Work instruction :: Go through the data and copy each line where the word "when" shows up.
● ● ● ●
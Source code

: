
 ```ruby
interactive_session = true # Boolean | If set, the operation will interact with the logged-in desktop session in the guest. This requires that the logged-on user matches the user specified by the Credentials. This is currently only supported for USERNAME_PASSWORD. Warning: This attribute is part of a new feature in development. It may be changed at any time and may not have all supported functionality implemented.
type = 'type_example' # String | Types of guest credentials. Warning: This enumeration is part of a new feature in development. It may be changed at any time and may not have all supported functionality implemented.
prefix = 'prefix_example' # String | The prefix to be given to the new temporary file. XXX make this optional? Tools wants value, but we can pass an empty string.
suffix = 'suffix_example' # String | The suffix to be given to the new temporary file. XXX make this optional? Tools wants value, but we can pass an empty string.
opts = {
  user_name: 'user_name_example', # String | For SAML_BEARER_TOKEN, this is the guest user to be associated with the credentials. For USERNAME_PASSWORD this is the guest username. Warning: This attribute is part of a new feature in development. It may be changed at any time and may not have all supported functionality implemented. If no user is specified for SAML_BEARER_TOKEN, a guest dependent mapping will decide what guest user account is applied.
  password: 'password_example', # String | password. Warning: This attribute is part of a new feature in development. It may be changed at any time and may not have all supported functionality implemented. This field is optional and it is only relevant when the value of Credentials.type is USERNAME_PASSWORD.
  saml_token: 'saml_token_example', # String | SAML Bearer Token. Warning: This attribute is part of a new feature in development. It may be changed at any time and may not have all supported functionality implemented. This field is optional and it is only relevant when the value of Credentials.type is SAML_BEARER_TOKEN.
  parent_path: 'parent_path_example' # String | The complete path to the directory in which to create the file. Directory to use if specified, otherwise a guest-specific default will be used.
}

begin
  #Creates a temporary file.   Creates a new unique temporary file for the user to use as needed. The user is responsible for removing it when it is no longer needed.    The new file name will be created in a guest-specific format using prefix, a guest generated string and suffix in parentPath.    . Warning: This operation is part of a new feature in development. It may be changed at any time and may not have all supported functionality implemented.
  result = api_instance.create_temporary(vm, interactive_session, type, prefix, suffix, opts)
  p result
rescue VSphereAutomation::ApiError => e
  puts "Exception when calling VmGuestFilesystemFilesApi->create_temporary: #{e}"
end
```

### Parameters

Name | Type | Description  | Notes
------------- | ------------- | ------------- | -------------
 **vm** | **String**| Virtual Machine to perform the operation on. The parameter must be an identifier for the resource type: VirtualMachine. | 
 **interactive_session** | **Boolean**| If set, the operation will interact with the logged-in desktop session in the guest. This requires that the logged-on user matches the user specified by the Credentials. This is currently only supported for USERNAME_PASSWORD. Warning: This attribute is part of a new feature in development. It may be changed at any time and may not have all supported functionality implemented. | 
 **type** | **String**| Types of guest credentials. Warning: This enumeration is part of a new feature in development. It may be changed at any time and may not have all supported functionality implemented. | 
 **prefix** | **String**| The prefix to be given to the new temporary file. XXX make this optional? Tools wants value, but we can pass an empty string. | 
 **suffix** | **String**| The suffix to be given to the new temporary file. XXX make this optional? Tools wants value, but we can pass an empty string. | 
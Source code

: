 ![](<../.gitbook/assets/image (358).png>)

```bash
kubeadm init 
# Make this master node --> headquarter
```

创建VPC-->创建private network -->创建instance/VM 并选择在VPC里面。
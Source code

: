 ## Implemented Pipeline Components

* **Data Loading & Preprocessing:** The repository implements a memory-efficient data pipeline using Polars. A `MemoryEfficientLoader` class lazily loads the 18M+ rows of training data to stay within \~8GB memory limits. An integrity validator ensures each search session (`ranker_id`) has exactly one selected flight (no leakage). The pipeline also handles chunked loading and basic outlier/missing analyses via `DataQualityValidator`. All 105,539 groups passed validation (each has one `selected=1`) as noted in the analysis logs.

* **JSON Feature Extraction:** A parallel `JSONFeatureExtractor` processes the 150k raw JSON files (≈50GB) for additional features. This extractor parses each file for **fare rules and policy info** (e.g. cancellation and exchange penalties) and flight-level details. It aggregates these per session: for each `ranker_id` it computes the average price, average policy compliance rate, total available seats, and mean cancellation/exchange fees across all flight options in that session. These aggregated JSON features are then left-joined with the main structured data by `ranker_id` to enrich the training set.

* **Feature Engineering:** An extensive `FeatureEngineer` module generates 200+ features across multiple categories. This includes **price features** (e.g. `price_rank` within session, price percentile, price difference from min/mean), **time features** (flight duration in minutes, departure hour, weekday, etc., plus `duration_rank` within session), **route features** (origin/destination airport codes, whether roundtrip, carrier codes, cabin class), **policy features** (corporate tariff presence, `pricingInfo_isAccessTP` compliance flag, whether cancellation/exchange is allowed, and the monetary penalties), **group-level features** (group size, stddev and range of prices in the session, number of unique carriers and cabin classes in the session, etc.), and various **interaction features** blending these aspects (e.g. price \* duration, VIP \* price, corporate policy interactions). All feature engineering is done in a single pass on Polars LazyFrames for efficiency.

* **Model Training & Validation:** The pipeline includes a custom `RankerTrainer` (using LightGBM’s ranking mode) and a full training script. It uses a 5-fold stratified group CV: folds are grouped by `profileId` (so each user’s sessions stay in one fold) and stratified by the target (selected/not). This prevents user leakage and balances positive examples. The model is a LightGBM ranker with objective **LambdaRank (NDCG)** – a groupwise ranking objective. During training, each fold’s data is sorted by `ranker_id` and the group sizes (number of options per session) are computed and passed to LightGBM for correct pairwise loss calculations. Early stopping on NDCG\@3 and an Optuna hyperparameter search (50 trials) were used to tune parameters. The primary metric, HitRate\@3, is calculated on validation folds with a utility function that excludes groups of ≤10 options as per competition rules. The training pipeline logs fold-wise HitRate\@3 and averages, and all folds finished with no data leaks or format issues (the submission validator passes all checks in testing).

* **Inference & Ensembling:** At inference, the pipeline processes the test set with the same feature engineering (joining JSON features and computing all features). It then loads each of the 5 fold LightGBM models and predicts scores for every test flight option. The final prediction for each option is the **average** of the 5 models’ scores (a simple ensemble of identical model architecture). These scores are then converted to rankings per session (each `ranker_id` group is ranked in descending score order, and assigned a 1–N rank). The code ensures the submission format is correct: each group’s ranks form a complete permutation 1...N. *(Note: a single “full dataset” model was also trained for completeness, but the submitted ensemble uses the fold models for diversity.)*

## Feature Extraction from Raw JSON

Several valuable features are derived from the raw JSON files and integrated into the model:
● ● ● ●
Output ::
  password: 'password_example', # String | password. Warning: This attribute is part of a new feature in development. It may be changed at any time and may not have all supported functionality implemented. This field is optional and it is only relevant when the value of Credentials.type is USERNAME_PASSWORD.
  saml_token: 'saml_token_example', # String | SAML Bearer Token. Warning: This attribute is part of a new feature in development. It may be changed at any time and may not have all supported functionality implemented. This field is optional and it is only relevant when the value of Credentials.type is SAML_BEARER_TOKEN.
  #Creates a temporary file.   Creates a new unique temporary file for the user to use as needed. The user is responsible for removing it when it is no longer needed.    The new file name will be created in a guest-specific format using prefix, a guest generated string and suffix in parentPath.    . Warning: This operation is part of a new feature in development. It may be changed at any time and may not have all supported functionality implemented.
  puts "Exception when calling VmGuestFilesystemFilesApi->create_temporary: #{e}"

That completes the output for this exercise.